SB: You can look back at all sorts of things, it’s easy in retrospect. For me the simple reason we got relegated is because we never replaced Les Ferdinand’s goals when he left for Newcastle. I think he scored twenty-three goals in the Premier League the year before and Kevin Gallen scored ten, that was thirty-three goals. The following season, in which we were relegated, Danny Dichio came into the side and scored twelve or thirteen goals, Kevin got ten again and the rest of us chipped in with our usual quota. The ten goals difference was the reason we went down and when I look back now that was the key to the whole thing.

The following season Chris Wright bought the club and wanted to change things around. Ray Wilkins was sacked, as he wanted to bring in his own man as manager. We had a reasonable first season in the first division after just missing out on the play off’s and many people thought that we were going to be much closer the following season but that year after much upheaval we were nearly relegated, surviving only on goal difference. Do you think they churned through managers too quickly in those days?

SB: It’s just the way the game is, people want success instantly. I can understand that chairman put their hard earned money into the club and if you don’t get success straight away I think all managers know what is waiting for them. You have to as directors and supporters have belief in a manager and allow him to manage his way and back his judgement of players. But I also know that as an owner and businessman once you lose confidence in a manager’s judgement you might have to change it quickly and that’s what happened. Did you achieve all you wanted in your career?

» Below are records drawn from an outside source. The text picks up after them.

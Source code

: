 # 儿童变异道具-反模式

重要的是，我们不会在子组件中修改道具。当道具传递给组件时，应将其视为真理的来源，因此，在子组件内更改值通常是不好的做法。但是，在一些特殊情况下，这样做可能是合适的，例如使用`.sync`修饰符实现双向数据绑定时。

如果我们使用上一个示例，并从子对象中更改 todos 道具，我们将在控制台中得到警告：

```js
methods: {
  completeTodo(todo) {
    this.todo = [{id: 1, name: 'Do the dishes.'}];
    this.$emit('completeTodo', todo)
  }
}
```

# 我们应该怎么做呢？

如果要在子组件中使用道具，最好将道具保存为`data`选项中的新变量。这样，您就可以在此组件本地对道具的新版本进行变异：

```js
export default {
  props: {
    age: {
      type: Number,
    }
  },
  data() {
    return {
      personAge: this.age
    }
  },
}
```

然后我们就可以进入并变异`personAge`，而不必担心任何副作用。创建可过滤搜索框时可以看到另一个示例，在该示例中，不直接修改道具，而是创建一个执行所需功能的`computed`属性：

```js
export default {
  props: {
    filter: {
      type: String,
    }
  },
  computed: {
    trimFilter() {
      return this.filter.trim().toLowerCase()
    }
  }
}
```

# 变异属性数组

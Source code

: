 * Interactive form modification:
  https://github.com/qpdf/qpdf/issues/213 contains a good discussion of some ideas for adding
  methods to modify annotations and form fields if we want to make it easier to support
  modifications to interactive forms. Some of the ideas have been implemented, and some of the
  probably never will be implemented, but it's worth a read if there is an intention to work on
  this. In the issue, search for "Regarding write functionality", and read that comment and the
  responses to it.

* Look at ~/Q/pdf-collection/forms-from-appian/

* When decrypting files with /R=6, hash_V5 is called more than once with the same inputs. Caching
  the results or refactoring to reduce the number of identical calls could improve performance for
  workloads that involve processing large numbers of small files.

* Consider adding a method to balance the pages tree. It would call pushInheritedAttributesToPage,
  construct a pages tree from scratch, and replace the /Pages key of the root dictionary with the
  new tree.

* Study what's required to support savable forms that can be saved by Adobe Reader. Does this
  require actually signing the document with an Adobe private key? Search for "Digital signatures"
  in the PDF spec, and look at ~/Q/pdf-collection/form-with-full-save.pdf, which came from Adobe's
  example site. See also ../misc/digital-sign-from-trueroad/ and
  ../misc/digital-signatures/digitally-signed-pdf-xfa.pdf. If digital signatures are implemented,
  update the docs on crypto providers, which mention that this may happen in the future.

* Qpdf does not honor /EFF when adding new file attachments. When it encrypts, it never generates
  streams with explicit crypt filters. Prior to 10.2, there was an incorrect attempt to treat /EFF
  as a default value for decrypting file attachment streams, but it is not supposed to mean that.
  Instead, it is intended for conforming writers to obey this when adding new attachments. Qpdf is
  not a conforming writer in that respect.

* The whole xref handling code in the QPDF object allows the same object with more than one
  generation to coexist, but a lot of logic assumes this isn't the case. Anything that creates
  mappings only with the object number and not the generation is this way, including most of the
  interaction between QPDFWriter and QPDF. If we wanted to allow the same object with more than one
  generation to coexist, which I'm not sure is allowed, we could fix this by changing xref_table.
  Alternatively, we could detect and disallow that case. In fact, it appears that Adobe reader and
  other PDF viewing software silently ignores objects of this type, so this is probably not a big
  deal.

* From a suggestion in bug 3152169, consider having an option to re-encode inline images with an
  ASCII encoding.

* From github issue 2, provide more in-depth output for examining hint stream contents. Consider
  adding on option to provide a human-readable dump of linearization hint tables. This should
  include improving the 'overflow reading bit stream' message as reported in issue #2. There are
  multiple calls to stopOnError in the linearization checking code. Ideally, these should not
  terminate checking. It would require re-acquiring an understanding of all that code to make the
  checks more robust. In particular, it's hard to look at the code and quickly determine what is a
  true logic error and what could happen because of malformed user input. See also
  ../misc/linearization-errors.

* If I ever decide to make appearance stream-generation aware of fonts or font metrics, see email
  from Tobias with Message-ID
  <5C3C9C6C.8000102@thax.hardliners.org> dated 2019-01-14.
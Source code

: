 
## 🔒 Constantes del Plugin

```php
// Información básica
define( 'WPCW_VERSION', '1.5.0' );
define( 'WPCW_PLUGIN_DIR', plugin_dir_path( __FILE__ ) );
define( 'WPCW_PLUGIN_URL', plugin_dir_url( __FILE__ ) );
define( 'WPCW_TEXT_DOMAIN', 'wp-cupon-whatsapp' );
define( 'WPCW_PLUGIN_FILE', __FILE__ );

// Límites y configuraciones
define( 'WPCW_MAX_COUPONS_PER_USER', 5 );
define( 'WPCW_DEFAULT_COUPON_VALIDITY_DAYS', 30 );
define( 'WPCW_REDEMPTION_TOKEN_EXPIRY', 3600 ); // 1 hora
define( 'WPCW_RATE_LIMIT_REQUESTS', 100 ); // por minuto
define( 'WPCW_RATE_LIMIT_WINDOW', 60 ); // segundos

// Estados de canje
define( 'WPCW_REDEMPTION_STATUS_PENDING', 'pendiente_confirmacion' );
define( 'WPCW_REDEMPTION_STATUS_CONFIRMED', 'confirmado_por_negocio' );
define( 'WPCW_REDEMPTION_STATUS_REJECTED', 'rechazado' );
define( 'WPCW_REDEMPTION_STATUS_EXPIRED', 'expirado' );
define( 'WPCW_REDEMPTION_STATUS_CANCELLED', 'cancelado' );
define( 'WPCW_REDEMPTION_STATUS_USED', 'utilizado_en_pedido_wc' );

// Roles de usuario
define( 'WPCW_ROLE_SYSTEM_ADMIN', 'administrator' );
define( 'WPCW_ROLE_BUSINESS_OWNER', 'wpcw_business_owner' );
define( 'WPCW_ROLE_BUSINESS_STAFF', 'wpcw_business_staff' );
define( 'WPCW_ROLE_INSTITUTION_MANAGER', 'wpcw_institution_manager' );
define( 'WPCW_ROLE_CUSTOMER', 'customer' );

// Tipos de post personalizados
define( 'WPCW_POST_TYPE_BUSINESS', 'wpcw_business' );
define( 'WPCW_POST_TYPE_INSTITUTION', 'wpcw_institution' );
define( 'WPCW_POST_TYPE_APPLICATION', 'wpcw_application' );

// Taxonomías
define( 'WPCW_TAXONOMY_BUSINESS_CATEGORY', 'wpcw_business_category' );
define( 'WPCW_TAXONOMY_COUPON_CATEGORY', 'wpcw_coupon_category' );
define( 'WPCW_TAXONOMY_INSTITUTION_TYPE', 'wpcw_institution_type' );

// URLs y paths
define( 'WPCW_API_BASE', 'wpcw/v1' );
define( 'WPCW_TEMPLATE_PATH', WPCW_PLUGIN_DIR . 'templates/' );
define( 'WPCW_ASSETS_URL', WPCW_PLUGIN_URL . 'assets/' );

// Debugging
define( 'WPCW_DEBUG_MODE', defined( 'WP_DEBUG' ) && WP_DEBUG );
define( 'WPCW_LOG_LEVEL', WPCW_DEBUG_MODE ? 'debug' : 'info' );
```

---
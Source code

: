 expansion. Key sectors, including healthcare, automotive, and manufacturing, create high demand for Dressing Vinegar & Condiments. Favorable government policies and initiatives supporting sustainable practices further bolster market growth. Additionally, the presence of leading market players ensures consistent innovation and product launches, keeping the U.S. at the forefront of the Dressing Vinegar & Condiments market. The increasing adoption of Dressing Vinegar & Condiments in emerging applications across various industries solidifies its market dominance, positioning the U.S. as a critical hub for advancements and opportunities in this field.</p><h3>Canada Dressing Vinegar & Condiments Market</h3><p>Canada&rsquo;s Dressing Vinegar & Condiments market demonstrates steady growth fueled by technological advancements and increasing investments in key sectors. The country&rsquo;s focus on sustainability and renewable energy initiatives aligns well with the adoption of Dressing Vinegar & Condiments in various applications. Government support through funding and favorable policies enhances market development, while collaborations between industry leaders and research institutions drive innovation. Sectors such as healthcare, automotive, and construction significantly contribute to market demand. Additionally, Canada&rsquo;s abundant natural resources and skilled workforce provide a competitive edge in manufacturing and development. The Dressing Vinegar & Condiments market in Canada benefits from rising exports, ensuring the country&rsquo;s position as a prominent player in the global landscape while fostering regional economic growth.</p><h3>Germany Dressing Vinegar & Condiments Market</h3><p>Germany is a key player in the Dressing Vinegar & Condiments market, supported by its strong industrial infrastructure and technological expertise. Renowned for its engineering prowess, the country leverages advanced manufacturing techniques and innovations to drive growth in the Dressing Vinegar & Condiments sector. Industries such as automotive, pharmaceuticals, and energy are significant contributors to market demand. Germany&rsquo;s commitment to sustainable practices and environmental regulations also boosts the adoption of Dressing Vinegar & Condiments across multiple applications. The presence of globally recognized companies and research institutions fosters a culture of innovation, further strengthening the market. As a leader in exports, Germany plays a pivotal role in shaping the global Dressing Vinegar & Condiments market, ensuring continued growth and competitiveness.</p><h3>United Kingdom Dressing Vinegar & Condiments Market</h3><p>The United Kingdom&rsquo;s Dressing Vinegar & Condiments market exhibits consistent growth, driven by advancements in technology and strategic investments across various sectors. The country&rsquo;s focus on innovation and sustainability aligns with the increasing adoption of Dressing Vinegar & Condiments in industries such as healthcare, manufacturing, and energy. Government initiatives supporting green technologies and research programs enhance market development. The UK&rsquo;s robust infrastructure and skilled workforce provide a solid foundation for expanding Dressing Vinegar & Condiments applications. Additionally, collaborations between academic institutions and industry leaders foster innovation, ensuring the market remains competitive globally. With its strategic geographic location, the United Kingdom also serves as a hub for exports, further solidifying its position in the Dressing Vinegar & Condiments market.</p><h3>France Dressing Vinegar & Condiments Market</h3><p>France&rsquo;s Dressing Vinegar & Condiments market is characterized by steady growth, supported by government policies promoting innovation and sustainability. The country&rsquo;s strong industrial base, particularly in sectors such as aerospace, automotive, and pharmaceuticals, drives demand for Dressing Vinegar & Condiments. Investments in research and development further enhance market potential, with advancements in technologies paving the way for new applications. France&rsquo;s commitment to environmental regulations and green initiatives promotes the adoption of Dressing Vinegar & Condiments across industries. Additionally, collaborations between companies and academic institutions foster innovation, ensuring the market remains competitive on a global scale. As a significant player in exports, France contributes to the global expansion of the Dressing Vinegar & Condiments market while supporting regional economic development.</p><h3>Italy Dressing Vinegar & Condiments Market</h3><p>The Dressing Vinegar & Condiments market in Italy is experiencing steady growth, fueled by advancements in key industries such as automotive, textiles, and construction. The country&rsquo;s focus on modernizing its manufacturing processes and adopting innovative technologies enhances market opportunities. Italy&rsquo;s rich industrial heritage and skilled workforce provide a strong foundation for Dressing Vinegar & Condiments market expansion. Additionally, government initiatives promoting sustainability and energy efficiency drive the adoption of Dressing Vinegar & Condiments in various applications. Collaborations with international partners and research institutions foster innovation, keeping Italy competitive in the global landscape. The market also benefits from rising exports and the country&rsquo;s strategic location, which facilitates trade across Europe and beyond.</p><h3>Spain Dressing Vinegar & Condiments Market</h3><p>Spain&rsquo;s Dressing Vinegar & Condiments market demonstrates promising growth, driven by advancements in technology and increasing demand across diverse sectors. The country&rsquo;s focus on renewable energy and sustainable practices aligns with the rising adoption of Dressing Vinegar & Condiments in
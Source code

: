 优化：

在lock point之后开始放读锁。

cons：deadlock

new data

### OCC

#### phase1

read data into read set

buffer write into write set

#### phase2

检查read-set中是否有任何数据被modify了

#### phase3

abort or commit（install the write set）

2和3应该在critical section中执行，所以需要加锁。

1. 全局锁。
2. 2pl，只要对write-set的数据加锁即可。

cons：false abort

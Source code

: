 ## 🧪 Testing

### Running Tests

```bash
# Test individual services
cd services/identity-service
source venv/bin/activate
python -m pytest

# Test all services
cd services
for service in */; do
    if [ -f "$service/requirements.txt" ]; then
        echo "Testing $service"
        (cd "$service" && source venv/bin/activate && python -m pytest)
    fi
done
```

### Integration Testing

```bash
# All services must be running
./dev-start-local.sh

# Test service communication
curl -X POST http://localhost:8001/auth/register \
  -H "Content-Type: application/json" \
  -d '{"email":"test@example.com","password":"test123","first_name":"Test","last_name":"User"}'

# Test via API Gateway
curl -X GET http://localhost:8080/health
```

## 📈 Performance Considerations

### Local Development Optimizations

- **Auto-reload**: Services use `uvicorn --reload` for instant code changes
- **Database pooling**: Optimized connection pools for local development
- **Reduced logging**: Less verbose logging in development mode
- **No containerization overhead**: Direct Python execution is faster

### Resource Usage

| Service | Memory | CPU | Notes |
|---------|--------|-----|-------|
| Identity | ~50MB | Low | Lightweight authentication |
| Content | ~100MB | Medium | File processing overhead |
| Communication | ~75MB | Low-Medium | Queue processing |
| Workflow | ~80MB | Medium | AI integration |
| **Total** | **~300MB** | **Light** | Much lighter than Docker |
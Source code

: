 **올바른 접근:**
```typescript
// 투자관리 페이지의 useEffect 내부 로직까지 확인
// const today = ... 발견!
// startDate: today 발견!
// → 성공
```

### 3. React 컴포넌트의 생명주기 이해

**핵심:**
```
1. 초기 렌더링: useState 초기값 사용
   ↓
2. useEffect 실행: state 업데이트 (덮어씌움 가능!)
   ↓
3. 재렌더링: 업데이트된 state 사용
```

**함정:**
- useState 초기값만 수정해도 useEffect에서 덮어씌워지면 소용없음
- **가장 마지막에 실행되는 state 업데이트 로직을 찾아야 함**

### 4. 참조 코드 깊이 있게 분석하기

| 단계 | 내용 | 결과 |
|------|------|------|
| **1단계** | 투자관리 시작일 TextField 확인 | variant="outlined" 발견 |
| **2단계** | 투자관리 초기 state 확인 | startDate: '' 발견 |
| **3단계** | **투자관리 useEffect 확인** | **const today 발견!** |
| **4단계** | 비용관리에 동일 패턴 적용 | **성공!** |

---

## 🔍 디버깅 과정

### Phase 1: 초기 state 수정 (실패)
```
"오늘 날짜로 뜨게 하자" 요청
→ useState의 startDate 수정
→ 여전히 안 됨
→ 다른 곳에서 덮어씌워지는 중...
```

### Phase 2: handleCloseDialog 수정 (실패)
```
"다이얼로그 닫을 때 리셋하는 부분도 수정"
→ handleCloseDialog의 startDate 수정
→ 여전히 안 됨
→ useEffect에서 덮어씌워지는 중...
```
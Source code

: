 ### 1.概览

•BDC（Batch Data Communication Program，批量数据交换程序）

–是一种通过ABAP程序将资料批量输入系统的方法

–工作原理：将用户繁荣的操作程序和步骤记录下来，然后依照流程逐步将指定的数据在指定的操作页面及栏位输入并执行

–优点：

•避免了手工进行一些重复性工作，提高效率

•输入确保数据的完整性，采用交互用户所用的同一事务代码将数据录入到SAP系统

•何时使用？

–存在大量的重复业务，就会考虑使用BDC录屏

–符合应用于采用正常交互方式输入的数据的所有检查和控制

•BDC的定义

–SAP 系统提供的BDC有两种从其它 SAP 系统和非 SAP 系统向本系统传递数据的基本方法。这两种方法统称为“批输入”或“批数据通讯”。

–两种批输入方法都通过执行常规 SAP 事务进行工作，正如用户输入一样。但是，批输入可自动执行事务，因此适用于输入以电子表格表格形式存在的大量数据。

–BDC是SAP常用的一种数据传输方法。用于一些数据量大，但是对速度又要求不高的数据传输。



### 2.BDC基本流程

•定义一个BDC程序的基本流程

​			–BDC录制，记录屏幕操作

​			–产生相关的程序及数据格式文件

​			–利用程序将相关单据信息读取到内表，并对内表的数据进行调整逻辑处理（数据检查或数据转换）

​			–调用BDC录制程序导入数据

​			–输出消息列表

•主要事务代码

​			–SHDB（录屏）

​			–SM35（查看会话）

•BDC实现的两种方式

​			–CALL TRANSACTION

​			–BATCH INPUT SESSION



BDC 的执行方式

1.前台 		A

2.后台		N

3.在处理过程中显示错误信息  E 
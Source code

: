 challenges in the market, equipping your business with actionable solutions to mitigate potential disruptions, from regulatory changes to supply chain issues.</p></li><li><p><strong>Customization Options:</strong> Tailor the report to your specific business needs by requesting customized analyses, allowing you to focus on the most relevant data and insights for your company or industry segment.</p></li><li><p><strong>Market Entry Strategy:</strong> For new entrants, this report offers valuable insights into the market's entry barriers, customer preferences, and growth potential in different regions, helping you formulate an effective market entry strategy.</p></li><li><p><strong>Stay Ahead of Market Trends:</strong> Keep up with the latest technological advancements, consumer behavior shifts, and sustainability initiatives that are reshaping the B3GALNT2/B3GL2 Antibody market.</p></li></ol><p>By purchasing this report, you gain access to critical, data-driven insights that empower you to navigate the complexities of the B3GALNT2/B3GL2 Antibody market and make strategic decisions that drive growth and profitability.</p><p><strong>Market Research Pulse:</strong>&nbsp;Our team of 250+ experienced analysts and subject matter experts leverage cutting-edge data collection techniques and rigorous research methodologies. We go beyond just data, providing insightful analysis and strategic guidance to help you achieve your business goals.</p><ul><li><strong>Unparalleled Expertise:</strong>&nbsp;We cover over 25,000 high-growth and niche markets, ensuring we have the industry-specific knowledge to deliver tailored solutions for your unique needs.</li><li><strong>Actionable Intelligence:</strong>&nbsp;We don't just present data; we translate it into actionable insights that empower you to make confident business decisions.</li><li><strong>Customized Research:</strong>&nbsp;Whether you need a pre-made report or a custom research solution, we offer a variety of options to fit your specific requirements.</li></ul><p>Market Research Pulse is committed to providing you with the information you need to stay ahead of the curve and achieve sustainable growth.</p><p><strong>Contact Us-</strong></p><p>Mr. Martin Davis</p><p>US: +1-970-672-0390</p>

SB: I would say that when you look back at any career you will have successes and disappointments. I have had a very good career, I always wanted to play at the highest level which I did for eight years in the Premiership and also had nine years at first division level as well. I played for England at under twenty-one level but probably my only regret is that I never played at Full International level. I was very close to realising my dream in 1990. Don Howe had told me at the weekend that I was going to be named in the forthcoming England squad and as luck would have it I broke my leg against Manchester City on the following Tuesday evening, which put an end to my International ambitions. It took me a couple of years to properly come back from the injury but the opportunity had gone. Probably the other big disappointment I had was getting relegated with QPR. is there any one thing that if you could go back and change you would?

SB: Not really and I don’t think you can look back, you make decisions based on what you think was right at the time. Maybe leaving QPR in the way I did, although it wasn’t down to me, if I could change that, then that might have been the one thing. I didn’t want the way it ended to cloud the many good times and memories I had at Rangers. Final question then, how do you see Rangers doing this year.

SB: Well I fancy Rangers to get promoted this year as the team finished strongly at the end of last season and the club has exited out of administration in a much stronger financial position, which might allow for further quality additions to the squad. I’m going to have a little bet that we’re going to go up and I believe the odds are 16-1 so I’m off to the bookies with my tenner!